**TASK PROMPT:** Out of the data below, copy every line with the string "subsubsection".
━━━━━━━━━━━━━━━━━━━━━━━━━━━━━━
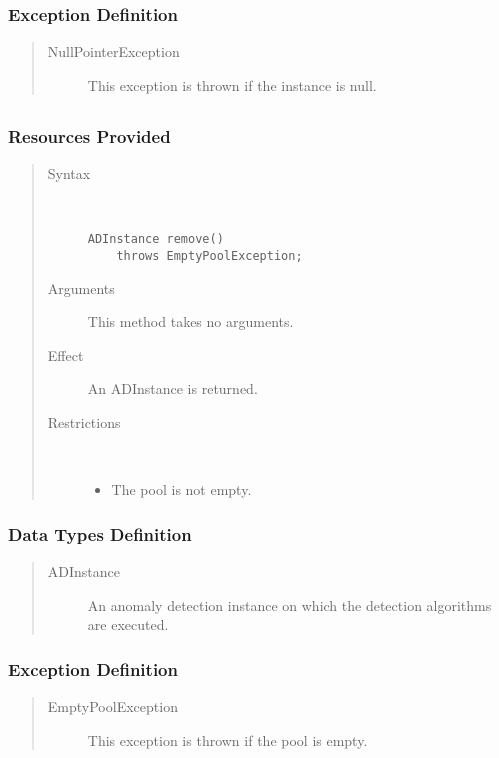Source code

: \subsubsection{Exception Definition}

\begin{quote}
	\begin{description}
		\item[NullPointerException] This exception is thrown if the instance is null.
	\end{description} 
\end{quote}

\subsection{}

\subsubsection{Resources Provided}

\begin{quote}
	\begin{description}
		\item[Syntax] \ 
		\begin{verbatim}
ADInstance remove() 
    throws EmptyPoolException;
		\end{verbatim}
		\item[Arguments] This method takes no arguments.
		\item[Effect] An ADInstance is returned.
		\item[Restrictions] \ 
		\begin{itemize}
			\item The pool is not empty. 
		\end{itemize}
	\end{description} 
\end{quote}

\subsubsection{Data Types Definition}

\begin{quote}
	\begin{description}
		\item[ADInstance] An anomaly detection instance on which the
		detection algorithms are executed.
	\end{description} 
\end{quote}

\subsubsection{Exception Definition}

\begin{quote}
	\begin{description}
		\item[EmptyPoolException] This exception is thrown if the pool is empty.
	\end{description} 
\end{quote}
━━━━━━━━━━━━━━━━━━━━━━━━━━━━━━
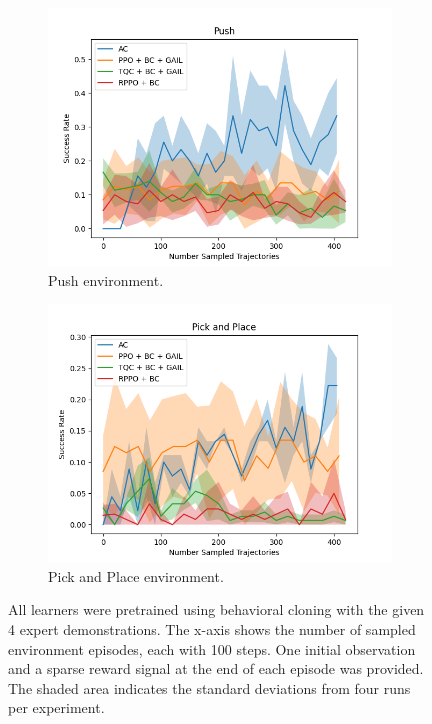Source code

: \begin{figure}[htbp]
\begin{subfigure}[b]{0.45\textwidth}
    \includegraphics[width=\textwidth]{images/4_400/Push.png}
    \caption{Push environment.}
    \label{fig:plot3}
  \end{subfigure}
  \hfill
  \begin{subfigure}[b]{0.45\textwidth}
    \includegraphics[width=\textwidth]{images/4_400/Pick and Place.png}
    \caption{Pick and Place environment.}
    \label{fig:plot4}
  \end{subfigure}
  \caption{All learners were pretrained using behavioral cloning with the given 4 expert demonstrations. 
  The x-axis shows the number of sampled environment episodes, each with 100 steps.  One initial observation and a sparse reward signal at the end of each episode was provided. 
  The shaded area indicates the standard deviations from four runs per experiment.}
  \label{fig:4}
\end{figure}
━━━━━━━━━━━━━━━━━━━━━━━━━━━━━━
**YOUR RESPONSE:**
: \subsubsection{Exception Definition}
\subsubsection{Resources Provided}
\subsubsection{Data Types Definition}
\subsubsection{Exception Definition}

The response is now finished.